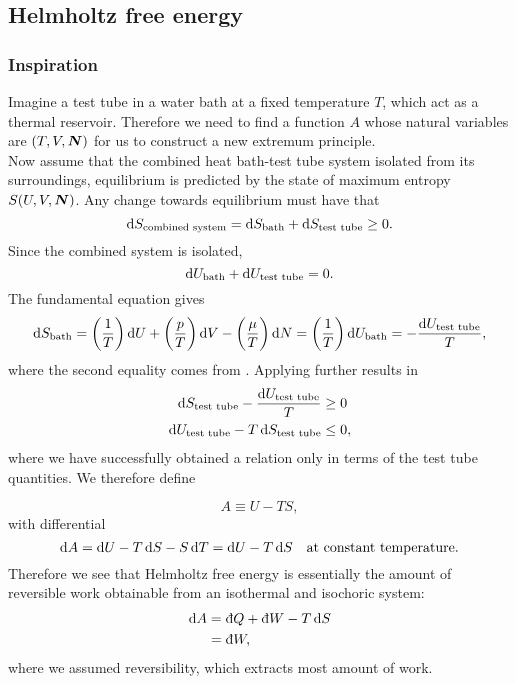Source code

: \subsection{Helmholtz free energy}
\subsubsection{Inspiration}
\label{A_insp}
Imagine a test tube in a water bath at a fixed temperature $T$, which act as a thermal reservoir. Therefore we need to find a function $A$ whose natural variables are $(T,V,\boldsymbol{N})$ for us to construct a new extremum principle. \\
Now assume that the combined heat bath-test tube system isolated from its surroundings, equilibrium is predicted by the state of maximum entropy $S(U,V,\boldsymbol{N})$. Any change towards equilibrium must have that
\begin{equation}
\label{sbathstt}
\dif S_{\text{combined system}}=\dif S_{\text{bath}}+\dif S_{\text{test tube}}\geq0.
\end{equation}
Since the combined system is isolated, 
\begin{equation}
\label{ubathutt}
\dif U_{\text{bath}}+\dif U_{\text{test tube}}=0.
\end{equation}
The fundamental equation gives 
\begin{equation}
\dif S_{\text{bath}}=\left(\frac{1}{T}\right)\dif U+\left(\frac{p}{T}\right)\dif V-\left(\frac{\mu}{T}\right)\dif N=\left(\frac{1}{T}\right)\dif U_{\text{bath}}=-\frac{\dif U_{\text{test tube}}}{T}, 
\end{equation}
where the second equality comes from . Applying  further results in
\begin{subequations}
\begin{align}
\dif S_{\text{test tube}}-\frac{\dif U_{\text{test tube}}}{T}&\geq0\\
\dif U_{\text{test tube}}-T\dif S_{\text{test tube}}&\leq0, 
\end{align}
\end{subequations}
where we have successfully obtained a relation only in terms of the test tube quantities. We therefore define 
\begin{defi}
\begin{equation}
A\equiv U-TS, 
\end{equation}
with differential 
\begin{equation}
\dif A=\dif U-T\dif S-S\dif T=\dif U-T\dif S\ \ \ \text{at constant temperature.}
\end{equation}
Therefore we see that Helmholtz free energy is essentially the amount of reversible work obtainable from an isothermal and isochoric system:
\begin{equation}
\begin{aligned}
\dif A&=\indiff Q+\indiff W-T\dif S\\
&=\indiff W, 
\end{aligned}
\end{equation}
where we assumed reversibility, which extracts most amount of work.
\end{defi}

####

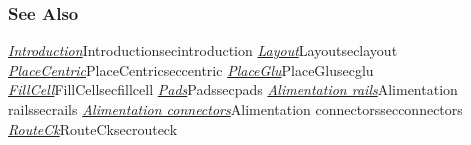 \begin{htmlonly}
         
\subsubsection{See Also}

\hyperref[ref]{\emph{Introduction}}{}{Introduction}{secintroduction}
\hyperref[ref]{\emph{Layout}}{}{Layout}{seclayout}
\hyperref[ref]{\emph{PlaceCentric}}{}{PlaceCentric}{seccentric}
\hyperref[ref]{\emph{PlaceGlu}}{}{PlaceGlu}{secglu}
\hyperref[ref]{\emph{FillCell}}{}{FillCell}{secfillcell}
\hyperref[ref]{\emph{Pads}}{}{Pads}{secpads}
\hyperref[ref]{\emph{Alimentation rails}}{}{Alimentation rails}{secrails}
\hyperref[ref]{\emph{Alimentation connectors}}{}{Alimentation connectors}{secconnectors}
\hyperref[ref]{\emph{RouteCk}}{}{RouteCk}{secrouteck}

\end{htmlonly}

####

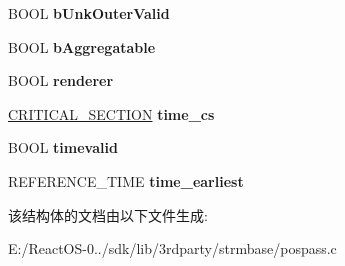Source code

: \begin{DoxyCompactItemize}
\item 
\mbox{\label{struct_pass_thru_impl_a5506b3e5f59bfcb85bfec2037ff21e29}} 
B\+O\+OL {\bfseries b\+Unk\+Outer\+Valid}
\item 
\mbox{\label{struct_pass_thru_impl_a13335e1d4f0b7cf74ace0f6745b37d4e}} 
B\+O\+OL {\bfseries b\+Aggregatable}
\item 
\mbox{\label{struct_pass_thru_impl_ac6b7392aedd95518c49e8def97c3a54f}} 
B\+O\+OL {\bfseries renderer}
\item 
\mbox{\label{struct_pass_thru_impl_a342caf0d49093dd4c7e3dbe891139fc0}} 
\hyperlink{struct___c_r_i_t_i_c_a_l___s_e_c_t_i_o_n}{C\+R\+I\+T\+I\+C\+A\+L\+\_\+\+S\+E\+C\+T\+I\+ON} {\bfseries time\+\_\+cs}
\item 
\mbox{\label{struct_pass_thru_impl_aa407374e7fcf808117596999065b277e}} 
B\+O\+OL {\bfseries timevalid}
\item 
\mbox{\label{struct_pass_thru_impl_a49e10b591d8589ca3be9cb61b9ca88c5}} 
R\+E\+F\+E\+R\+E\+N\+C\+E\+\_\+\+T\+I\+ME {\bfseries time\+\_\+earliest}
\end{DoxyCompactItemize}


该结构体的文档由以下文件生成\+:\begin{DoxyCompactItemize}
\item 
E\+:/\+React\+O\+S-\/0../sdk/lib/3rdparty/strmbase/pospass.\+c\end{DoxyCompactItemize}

####

» **ASSIGNED TASK**
Say how many lines of the entries hold the string "boldsymbol". Nothing but the number should be given.

» **RESPONSE TO THIS EXERCISE**
2